= DATA TO EXAMINE =

>>>>

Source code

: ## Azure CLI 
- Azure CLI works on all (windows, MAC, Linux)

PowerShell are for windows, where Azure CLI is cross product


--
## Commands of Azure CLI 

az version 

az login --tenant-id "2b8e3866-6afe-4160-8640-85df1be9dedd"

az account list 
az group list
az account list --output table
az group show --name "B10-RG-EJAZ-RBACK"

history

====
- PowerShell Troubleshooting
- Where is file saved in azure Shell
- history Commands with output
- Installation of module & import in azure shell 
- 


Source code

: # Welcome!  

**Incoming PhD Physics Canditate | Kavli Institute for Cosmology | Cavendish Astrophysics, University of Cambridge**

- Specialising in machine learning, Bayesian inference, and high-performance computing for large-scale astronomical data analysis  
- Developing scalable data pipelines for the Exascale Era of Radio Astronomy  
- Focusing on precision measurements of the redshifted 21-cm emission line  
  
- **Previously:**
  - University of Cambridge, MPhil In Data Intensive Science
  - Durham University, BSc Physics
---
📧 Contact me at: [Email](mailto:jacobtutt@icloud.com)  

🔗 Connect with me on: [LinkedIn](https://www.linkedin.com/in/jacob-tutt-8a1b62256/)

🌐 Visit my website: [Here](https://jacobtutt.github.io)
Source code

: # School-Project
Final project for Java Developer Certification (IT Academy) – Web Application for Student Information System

<<<<
>>>>

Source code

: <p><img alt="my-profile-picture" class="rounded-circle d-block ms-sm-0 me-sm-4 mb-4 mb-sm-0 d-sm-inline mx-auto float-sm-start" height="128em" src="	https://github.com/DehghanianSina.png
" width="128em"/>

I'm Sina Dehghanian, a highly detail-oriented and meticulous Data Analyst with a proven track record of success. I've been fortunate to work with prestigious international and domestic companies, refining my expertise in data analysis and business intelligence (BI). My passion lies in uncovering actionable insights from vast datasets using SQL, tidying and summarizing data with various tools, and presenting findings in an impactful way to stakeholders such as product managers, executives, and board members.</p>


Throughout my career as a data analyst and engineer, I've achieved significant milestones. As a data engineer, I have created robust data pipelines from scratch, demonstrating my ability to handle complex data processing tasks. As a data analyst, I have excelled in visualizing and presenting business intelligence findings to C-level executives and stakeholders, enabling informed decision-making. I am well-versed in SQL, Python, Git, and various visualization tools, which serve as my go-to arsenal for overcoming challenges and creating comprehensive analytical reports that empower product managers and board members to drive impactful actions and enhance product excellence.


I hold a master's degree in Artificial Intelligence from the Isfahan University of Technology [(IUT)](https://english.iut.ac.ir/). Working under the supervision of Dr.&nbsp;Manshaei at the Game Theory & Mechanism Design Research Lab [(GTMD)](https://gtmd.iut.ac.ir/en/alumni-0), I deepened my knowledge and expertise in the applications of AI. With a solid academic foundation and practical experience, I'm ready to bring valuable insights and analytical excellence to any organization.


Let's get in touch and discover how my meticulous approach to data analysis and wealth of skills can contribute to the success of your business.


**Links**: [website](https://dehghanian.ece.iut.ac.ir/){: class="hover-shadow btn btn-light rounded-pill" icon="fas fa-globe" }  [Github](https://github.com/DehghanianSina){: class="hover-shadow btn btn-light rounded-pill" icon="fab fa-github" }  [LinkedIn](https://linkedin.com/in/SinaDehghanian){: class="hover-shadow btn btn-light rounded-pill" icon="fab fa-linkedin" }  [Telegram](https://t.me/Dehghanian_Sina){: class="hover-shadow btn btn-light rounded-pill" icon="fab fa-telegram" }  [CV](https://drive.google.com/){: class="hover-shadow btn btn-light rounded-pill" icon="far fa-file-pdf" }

<<<<

= THE PROBLEM =
Output should match, line for line, the stretch of the material above from the line holding "- Specialising in" through the line holding "me at: [Email](mailto:jacobtutt@icloud.com)".

= TASK OUTPUT =
- Specialising in machine learning, Bayesian inference, and high-performance computing for large-scale astronomical data analysis  
- Developing scalable data pipelines for the Exascale Era of Radio Astronomy  
- Focusing on precision measurements of the redshifted 21-cm emission line  
  
- **Previously:**
  - University of Cambridge, MPhil In Data Intensive Science
  - Durham University, BSc Physics
---
📧 Contact me at: [Email](mailto:jacobtutt@icloud.com)  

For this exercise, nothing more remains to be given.